__EXERCISE__. Look through the data below. Collect every line where the word "minimale" occurs.

** Opening INPUT DATA block **

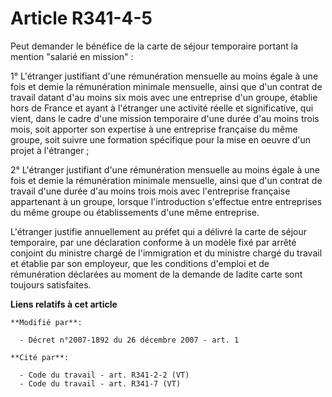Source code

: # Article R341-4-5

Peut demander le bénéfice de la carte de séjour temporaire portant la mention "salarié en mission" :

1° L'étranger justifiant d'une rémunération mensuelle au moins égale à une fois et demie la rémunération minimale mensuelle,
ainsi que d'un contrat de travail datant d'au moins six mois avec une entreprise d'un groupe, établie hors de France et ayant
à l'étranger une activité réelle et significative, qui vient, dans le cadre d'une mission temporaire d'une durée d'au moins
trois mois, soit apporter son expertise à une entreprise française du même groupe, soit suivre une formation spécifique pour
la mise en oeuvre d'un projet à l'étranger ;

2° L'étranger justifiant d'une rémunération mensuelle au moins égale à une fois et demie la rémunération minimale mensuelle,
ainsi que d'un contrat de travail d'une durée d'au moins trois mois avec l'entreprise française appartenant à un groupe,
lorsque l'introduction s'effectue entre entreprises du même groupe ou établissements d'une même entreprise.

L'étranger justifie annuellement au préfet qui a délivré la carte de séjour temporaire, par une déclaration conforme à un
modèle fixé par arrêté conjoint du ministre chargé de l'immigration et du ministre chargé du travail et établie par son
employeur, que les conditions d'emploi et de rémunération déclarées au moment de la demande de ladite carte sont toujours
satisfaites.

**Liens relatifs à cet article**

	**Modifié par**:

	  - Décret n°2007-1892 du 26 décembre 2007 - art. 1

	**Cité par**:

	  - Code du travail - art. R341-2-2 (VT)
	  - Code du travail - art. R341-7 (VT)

** Closing INPUT DATA block **
** Opening INPUT DATA block **

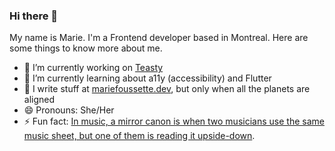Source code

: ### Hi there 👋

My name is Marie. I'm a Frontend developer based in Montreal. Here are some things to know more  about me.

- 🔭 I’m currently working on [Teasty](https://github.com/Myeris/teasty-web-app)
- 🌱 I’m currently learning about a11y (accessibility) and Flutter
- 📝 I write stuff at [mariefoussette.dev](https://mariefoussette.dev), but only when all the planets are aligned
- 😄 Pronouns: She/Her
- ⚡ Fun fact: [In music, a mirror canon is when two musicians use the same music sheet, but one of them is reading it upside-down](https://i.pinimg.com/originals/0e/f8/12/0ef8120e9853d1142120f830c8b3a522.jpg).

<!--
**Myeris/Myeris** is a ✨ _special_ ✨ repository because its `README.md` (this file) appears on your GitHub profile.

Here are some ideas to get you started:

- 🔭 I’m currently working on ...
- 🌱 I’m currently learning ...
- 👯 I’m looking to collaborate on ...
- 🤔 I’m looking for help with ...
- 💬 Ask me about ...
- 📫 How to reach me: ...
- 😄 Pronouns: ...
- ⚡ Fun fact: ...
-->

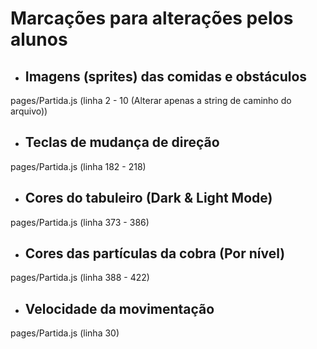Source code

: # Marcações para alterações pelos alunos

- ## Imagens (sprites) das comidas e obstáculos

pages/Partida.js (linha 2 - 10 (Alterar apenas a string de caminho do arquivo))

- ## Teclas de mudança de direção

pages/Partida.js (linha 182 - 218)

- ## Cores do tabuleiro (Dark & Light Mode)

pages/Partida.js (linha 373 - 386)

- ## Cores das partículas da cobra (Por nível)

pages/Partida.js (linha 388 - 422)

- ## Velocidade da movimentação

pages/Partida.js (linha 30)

** Closing INPUT DATA block **
** Opening INPUT DATA block **

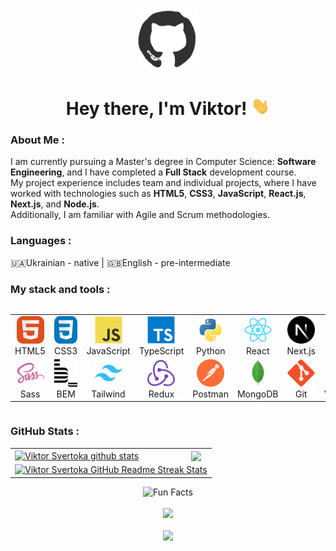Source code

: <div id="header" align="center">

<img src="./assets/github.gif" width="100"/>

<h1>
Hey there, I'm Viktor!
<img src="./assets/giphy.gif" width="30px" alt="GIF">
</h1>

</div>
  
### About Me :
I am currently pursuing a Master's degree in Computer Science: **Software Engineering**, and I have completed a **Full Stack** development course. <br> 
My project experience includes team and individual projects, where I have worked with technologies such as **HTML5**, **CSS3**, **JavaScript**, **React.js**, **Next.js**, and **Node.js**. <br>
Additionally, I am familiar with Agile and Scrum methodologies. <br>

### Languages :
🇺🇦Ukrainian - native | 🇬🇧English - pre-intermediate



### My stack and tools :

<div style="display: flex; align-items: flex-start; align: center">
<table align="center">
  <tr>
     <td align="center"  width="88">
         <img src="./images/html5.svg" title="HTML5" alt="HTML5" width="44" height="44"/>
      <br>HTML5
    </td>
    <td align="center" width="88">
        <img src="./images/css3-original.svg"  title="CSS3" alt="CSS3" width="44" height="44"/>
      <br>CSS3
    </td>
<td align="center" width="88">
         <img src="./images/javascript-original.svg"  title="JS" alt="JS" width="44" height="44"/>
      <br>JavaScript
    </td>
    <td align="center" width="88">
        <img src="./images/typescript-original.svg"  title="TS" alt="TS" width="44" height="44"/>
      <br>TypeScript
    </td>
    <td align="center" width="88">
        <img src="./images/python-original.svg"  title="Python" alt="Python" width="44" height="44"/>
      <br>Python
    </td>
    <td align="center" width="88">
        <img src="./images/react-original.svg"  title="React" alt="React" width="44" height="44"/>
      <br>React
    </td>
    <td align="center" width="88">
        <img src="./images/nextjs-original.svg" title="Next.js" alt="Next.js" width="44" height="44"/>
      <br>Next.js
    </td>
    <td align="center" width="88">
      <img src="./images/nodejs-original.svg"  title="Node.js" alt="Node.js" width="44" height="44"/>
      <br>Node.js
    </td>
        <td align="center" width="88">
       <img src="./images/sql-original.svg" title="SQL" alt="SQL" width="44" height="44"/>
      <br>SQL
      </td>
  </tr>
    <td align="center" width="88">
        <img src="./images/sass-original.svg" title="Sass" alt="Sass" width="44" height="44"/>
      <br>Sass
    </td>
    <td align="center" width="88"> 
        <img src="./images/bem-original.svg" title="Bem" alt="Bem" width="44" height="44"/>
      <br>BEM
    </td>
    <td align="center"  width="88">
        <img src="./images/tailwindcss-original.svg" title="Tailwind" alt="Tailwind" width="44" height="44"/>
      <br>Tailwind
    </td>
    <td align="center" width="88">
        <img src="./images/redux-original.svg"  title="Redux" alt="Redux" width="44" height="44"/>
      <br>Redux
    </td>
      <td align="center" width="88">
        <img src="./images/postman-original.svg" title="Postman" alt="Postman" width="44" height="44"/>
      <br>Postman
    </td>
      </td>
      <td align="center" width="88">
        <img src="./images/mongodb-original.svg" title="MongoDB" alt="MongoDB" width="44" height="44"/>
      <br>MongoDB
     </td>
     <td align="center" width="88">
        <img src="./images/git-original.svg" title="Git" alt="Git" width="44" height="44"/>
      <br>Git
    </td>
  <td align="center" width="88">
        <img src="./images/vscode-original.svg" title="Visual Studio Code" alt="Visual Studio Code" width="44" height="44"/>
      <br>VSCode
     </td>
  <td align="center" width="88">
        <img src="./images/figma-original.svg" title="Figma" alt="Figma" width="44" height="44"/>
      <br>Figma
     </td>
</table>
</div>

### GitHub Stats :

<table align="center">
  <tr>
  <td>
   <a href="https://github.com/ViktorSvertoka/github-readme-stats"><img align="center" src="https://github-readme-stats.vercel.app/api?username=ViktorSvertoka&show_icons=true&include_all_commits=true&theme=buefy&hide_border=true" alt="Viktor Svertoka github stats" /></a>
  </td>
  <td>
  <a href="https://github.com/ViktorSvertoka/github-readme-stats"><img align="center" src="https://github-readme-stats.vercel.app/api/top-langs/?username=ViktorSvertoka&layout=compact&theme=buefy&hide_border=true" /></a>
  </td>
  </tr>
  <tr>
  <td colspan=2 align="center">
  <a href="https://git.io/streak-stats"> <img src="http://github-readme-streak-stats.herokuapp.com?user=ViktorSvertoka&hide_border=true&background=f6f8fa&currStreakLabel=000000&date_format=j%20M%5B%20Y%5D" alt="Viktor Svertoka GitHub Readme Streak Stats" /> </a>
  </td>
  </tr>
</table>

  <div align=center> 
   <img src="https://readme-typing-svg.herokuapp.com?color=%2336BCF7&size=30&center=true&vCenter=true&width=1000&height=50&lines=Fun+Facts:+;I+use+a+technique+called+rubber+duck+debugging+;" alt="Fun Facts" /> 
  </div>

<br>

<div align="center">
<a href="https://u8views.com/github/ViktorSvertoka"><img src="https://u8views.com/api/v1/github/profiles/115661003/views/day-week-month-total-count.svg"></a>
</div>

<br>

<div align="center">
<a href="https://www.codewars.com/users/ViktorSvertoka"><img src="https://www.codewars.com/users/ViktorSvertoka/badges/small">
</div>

** Closing INPUT DATA block **

__SOLUTION TO THIS PROBLEM__.
1° L'étranger justifiant d'une rémunération mensuelle au moins égale à une fois et demie la rémunération minimale mensuelle,
2° L'étranger justifiant d'une rémunération mensuelle au moins égale à une fois et demie la rémunération minimale mensuelle,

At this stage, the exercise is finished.